War bows could kill light infantry easily. Leather. Mail. Gaps in armor. No question there. But against a fully armored knight? Plate on plate? Even the strongest draw struggled. Angles mattered. Distance mattered. Luck mattered.

What if, he wondered, arrowheads were shaped differently?

Not narrow bodkins alone. Flat, heavier heads—designed not to pierce but to deliver force. Blunt trauma. Concussive shock. 

Modern ballistics had long since answered that question in his old world.

His brow furrowed slightly.

And if not the knight—then the horse.

That was the truth most people preferred to forget.

Heavy cavalry lived and died by the animal beneath them. A fallen horse meant broken legs, ribs, crushed armor, chaos. Archers aiming for mounts rather than men could shatter a charge before it ever reached the line.

The thought carried him further—toward horse archers.

Mobile. Relentless. Terrifying in open terrain. The most terrifying military systems in history were not built around brute force, but mobility and exhaustion. Armies that never committed until their enemy was already broken. 

Empires had risen and fallen beneath their arrows. Rome had learned it. Persia. China. The Mongols. Even the Arab armies. Almost every great power had learned to fear them eventually.

When we return to Redhaven, he thought, I should speak to Father. And Caelan.

The idea settled quietly, not urgent—just inevitable.

He reached back for another arrow.

His fingers found nothing.

Alaric blinked and looked down.

The quiver was empty.

A voice spoke from behind him.

"You're too focused, my lord."

Alaric turned.

Marcus stood a short distance away, his sword sheathed. The soldiers were gone now, drifting toward the racks, laughter low and tired, sparring finished.

"How long?" Alaric asked.

"Long enough," Marcus replied. "Your last three shots would've embarrassed half my archers."

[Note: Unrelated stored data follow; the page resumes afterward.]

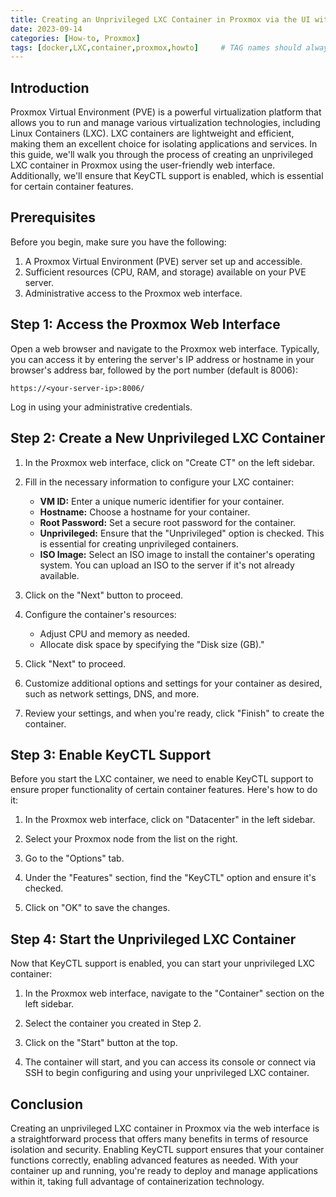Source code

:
 ```yaml
---
title: Creating an Unprivileged LXC Container in Proxmox via the UI with KeyCTL Support
date: 2023-09-14
categories: [How-to, Proxmox]
tags: [docker,LXC,container,proxmox,howto]     # TAG names should always be lowercase
---
```


## Introduction

Proxmox Virtual Environment (PVE) is a powerful virtualization platform that allows you to run and manage various virtualization technologies, including Linux Containers (LXC). LXC containers are lightweight and efficient, making them an excellent choice for isolating applications and services. In this guide, we'll walk you through the process of creating an unprivileged LXC container in Proxmox using the user-friendly web interface. Additionally, we'll ensure that KeyCTL support is enabled, which is essential for certain container features.

## Prerequisites

Before you begin, make sure you have the following:

1. A Proxmox Virtual Environment (PVE) server set up and accessible.
2. Sufficient resources (CPU, RAM, and storage) available on your PVE server.
3. Administrative access to the Proxmox web interface.

## Step 1: Access the Proxmox Web Interface

Open a web browser and navigate to the Proxmox web interface. Typically, you can access it by entering the server's IP address or hostname in your browser's address bar, followed by the port number (default is 8006):

```
https://<your-server-ip>:8006/
```

Log in using your administrative credentials.

## Step 2: Create a New Unprivileged LXC Container

1. In the Proxmox web interface, click on "Create CT" on the left sidebar.

2. Fill in the necessary information to configure your LXC container:
   - **VM ID:** Enter a unique numeric identifier for your container.
   - **Hostname:** Choose a hostname for your container.
   - **Root Password:** Set a secure root password for the container.
   - **Unprivileged:** Ensure that the "Unprivileged" option is checked. This is essential for creating unprivileged containers.
   - **ISO Image:** Select an ISO image to install the container's operating system. You can upload an ISO to the server if it's not already available.

3. Click on the "Next" button to proceed.

4. Configure the container's resources:
   - Adjust CPU and memory as needed.
   - Allocate disk space by specifying the "Disk size (GB)."

5. Click "Next" to proceed.

6. Customize additional options and settings for your container as desired, such as network settings, DNS, and more.

7. Review your settings, and when you're ready, click "Finish" to create the container.

## Step 3: Enable KeyCTL Support

Before you start the LXC container, we need to enable KeyCTL support to ensure proper functionality of certain container features. Here's how to do it:

1. In the Proxmox web interface, click on "Datacenter" in the left sidebar.

2. Select your Proxmox node from the list on the right.

3. Go to the "Options" tab.

4. Under the "Features" section, find the "KeyCTL" option and ensure it's checked.

5. Click on "OK" to save the changes.

## Step 4: Start the Unprivileged LXC Container

Now that KeyCTL support is enabled, you can start your unprivileged LXC container:

1. In the Proxmox web interface, navigate to the "Container" section on the left sidebar.

2. Select the container you created in Step 2.

3. Click on the "Start" button at the top.

4. The container will start, and you can access its console or connect via SSH to begin configuring and using your unprivileged LXC container.

## Conclusion

Creating an unprivileged LXC container in Proxmox via the web interface is a straightforward process that offers many benefits in terms of resource isolation and security. Enabling KeyCTL support ensures that your container functions correctly, enabling advanced features as needed. With your container up and running, you're ready to deploy and manage applications within it, taking full advantage of containerization technology.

Alaric huffed softly. "They weren't watching form."

"They were watching results."

Marcus stepped closer, glancing at the target. "Dead eye. Again."

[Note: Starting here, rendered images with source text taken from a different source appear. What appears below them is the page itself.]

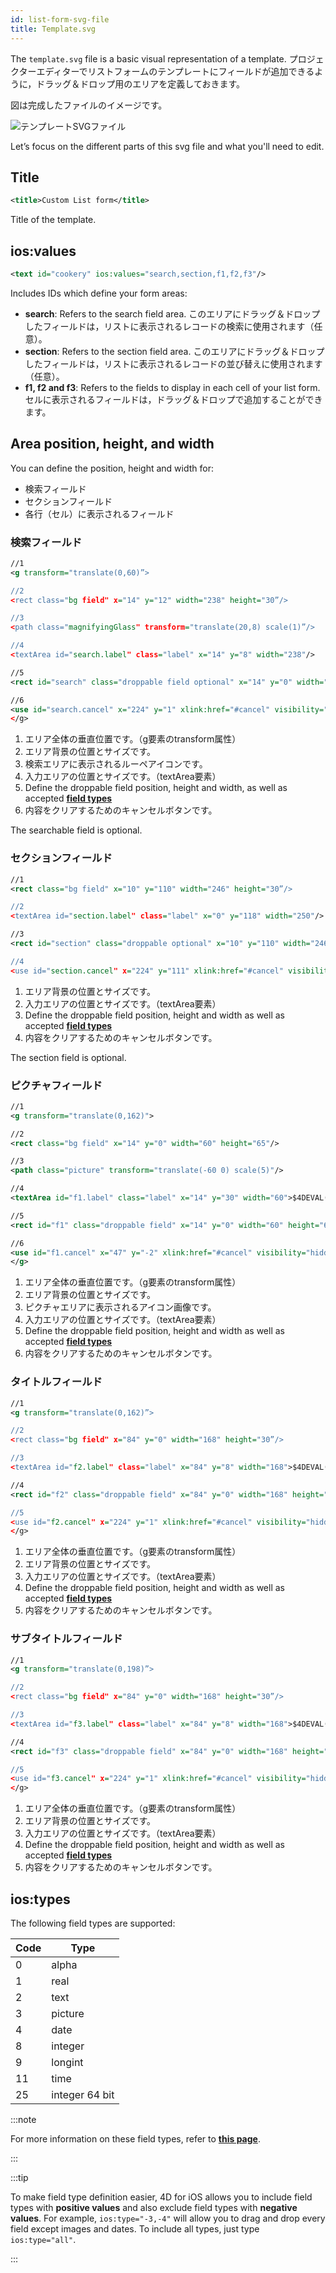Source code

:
 ```yaml
---
id: list-form-svg-file
title: Template.svg
---
```


The `template.svg` file is a basic visual representation of a template. プロジェクターエディターでリストフォームのテンプレートにフィールドが追加できるように，ドラッグ＆ドロップ用のエリアを定義しておきます。

図は完成したファイルのイメージです。

![テンプレートSVGファイル](img/template-svg-file.png)

Let’s focus on the different parts of this svg file and what you'll need to edit.

## Title

```xml
<title>Custom List form</title>
```

Title of the template.

## ios:values

```xml
<text id="cookery" ios:values="search,section,f1,f2,f3"/>
```

Includes IDs which define your form areas:

* **search**: Refers to the search field area. このエリアにドラッグ＆ドロップしたフィールドは，リストに表示されるレコードの検索に使用されます（任意）。
* **section**: Refers to the section field area. このエリアにドラッグ＆ドロップしたフィールドは，リストに表示されるレコードの並び替えに使用されます（任意）。
* **f1, f2 and f3**: Refers to the fields to display in each cell of your list form. セルに表示されるフィールドは，ドラッグ＆ドロップで追加することができます。

## Area position, height, and width

You can define the position, height and width for:

* 検索フィールド
* セクションフィールド
* 各行（セル）に表示されるフィールド

### 検索フィールド

```svg
//1
<g transform="translate(0,60)”>

//2
<rect class="bg field" x="14" y="12" width="238" height="30”/>

//3
<path class="magnifyingGlass" transform="translate(20,8) scale(1)”/>

//4
<textArea id="search.label" class="label" x="14" y="8" width="238"/>

//5
<rect id="search" class="droppable field optional" x="14" y="0" width="238" height="30" stroke-dasharray="5,2" ios:type="0,1,2,4,8,9,11,25,35"  ios:bind="searchableField"/>

//6
<use id="search.cancel" x="224" y="1" xlink:href="#cancel" visibility="hidden"/>
</g>
```

1. エリア全体の垂直位置です。（g要素のtransform属性）
2. エリア背景の位置とサイズです。
3. 検索エリアに表示されるルーペアイコンです。
4. 入力エリアの位置とサイズです。（textArea要素）
5. Define the droppable field position, height and width, as well as accepted [**field types**](#iostypes)
6. 内容をクリアするためのキャンセルボタンです。

The searchable field is optional.


### セクションフィールド

```svg
//1
<rect class="bg field" x="10" y="110" width="246" height="30”/>

//2
<textArea id="section.label" class="label" x="0" y="118" width="250"/>

//3
<rect id="section" class="droppable optional" x="10" y="110" width="246" height="30" stroke-dasharray="5,2" ios:type="0,1,2,4,8,9,11,25,35" ios:bind="sectionField”/>

//4
<use id="section.cancel" x="224" y="111" xlink:href="#cancel" visibility="hidden"/>
```

1. エリア背景の位置とサイズです。
2. 入力エリアの位置とサイズです。（textArea要素）
3. Define the droppable field position, height and width as well as accepted [**field types**](#iostypes)
4. 内容をクリアするためのキャンセルボタンです。

The section field is optional.

### ピクチャフィールド

```svg
//1
<g transform="translate(0,162)">

//2
<rect class="bg field" x="14" y="0" width="60" height="65"/>

//3
<path class="picture" transform="translate(-60 0) scale(5)"/>

//4
<textArea id="f1.label" class="label" x="14" y="30" width="60">$4DEVAL(:C991("picture"))</textArea>

//5
<rect id="f1" class="droppable field" x="14" y="0" width="60" height="65" stroke-dasharray="5,2" ios:type="3" ios:bind="fields[0]"/>

//6
<use id="f1.cancel" x="47" y="-2" xlink:href="#cancel" visibility="hidden"/>
</g>
```

1. エリア全体の垂直位置です。（g要素のtransform属性）
2. エリア背景の位置とサイズです。
3. ピクチャエリアに表示されるアイコン画像です。
4. 入力エリアの位置とサイズです。（textArea要素）
5. Define the droppable field position, height and width as well as accepted [**field types**](#iostypes)
6. 内容をクリアするためのキャンセルボタンです。

### タイトルフィールド

```svg
//1
<g transform="translate(0,162)”>

//2
<rect class="bg field" x="84" y="0" width="168" height="30”/>

//3
<textArea id="f2.label" class="label" x="84" y="8" width="168">$4DEVAL(:C991("titleField"))</textArea>

//4
<rect id="f2" class="droppable field" x="84" y="0" width="168" height="30" stroke-dasharray="5,2" ios:type="0,1,2,4,8,9,11,25,35" ios:bind="fields[1]”/>

//5
<use id="f2.cancel" x="224" y="1" xlink:href="#cancel" visibility="hidden"/>
</g>
```

1. エリア全体の垂直位置です。（g要素のtransform属性）
2. エリア背景の位置とサイズです。
3. 入力エリアの位置とサイズです。（textArea要素）
4. Define the droppable field position, height and width as well as accepted [**field types**](#iostypes)
5. 内容をクリアするためのキャンセルボタンです。

### サブタイトルフィールド

```svg
//1
<g transform="translate(0,198)”>

//2
<rect class="bg field" x="84" y="0" width="168" height="30”/>

//3
<textArea id="f3.label" class="label" x="84" y="8" width="168">$4DEVAL(:C991("subtitleField"))</textArea>

//4
<rect id="f3" class="droppable field" x="84" y="0" width="168" height="30" stroke-dasharray="5,2" ios:type="0,1,2,4,8,9,11,25,35" ios:bind="fields[2]”/>

//5
<use id="f3.cancel" x="224" y="1" xlink:href="#cancel" visibility="hidden"/>
</g>
```

1. エリア全体の垂直位置です。（g要素のtransform属性）
2. エリア背景の位置とサイズです。
3. 入力エリアの位置とサイズです。（textArea要素）
4. Define the droppable field position, height and width as well as accepted [**field types**](#iostypes)
5. 内容をクリアするためのキャンセルボタンです。


## ios:types

The following field types are supported:

| Code | Type           |
| ---- | -------------- |
| 0    | alpha          |
| 1    | real           |
| 2    | text           |
| 3    | picture        |
| 4    | date           |
| 8    | integer        |
| 9    | longint        |
| 11   | time           |
| 25   | integer 64 bit |

:::note

For more information on these field types, refer to [**this page**](https://developer.4d.com/docs/en/Concepts/data-types.html).

:::

:::tip

To make field type definition easier, 4D for iOS allows you to include field types with **positive values** and also exclude field types with **negative values**. For example, `ios:type="-3,-4"` will allow you to drag and drop every field except images and dates. To include all types, just type `ios:type="all"`.

:::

Alaric set the bow down carefully. "Training well?"

"They're alive," Marcus said. "That's my measure."

They stood in silence for a moment, the sounds of the yard fading into background noise.

Then Marcus spoke again, quieter.

"There's something else."

Alaric looked at him.

Marcus's gaze drifted briefly toward the stone walls surrounding the training ground—toward the towers, the walkways, the places where guards stood too still.

"We've been watched," Marcus said. "Closely."

Alaric did not react outwardly. "Since when?"

"Since before the council," Marcus replied. "But tighter now. Routines noticed. Movements counted. Men who don't wear uniforms but walk like soldiers."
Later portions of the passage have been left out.